Chinese Investors Are Pouring Into the U.S., Japan

The nation’s individual investors are desperate to shift their money out of the country—and they are willing to pay a big premium to do so.

Rebecca Feng (with inputs from The Wall Street Journal)
Updated17 May 2024
The frenzied buying of Japanese and U.S. ETFs is a sign of how tough it will be for authorities to shift investor sentiment in a stock market that is mired in a yearslong slump.
The frenzied buying of Japanese and U.S. ETFs is a sign of how tough it will be for authorities to shift investor sentiment in a stock market that is mired in a yearslong slump.

Chinese individual investors are desperate to shift their money out of the country—and they are willing to pay a big premium to do so.

The best example of their desperation: Some this week have been buying funds that offer exposure to Japanese stocks at a 20% premium to what those stocks are worth.

An exchange-traded fund launched by China Asset Management Co. traded at a 14% to 20% premium to its indicative net asset value over the first three days of the week.

The ETF became so popular that China AMC halted its trading for an hour on Thursday, a move also taken by another firm. It warned investors about the big difference between the fund’s price and its net value and said investors could suffer heavy losses if they invest blindly.

The premium came down to 5% on Thursday.

“The current craze for U.S. and Japanese stocks is no different from the panic buying of real estate, bitcoin, and gold by Chinese aunties years ago,” said Qi Wang, chief investment officer at UOB Kay Hian’s wealth management division, referring to Chinese mom-and-pop investors, who have a huge influence on stock prices.

Earlier this week, China’s top government body urged stronger measures to stabilize markets and boost confidence.

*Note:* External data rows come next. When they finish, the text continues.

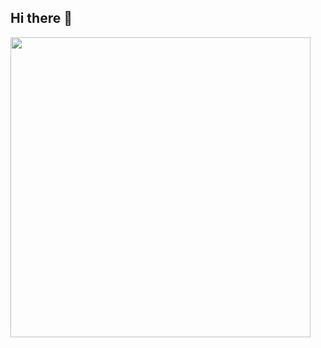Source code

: ## Hi there 👋

<img src="https://gifs.ru/embed/dd62a285fa275c344110c8cc8833a16cf986b7a4af28fe8bba1136c69102c477" width="480" height="480">
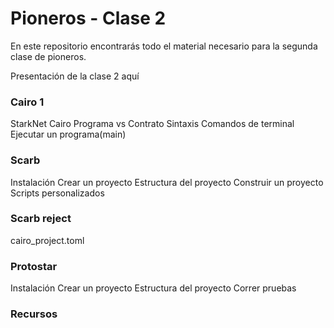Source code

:# Pioneros - Clase 2
En este repositorio encontrarás todo el material necesario para la segunda clase de pioneros.

Presentación de la clase 2 aquí

### Cairo 1
StarkNet
Cairo
Programa vs Contrato
Sintaxis
Comandos de terminal
Ejecutar un programa(main)

### Scarb
Instalación
Crear un proyecto
Estructura del proyecto
Construir un proyecto
Scripts personalizados

### Scarb reject
cairo_project.toml

### Protostar
Instalación
Crear un proyecto
Estructura del proyecto
Correr pruebas

### Recursos
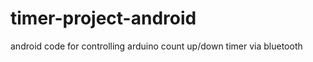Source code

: timer-project-android
=====================

android code for controlling arduino count up/down timer via bluetooth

The frenzied buying of Japanese and U.S. ETFs is a sign of how tough it will be for authorities to shift investor sentiment in a stock market that is mired in a yearslong slump.

The benchmark CSI 300 index lost 11.4% of its value last year, cementing its third year in a row of declines. That has pushed Chinese investors overseas, including to Japan and the U.S., where stocks boomed in 2023.

Four China-listed ETFs tracking Japan’s Nikkei 225 index recorded about $3.3 billion in trading volume this week as of Thursday, putting it on track to become the busiest week on record, according to Wind, a financial-data provider.

Chinese investors have also flooded into ETFs tracking the U.S. stock market. Another China AMC ETF tracking the S&P 500 closed Wednesday at an 18% premium to its net asset value, according to Wind. The premium shrank to 5.8% on Thursday after the fund manager also halted its trading for an hour.

Foreign investors pulled out of China’s stock market in droves last year, after an early-year rally made way for a prolonged slump amid questions about the country’s economic recovery. Individual investors in the country are increasingly joining the exodus.China’s hundreds of millions of individual investors are the biggest source of volumes in the stock market. Last year, they shifted their money into safer assets, including money-market funds, after losing confidence that the stock market would turn around.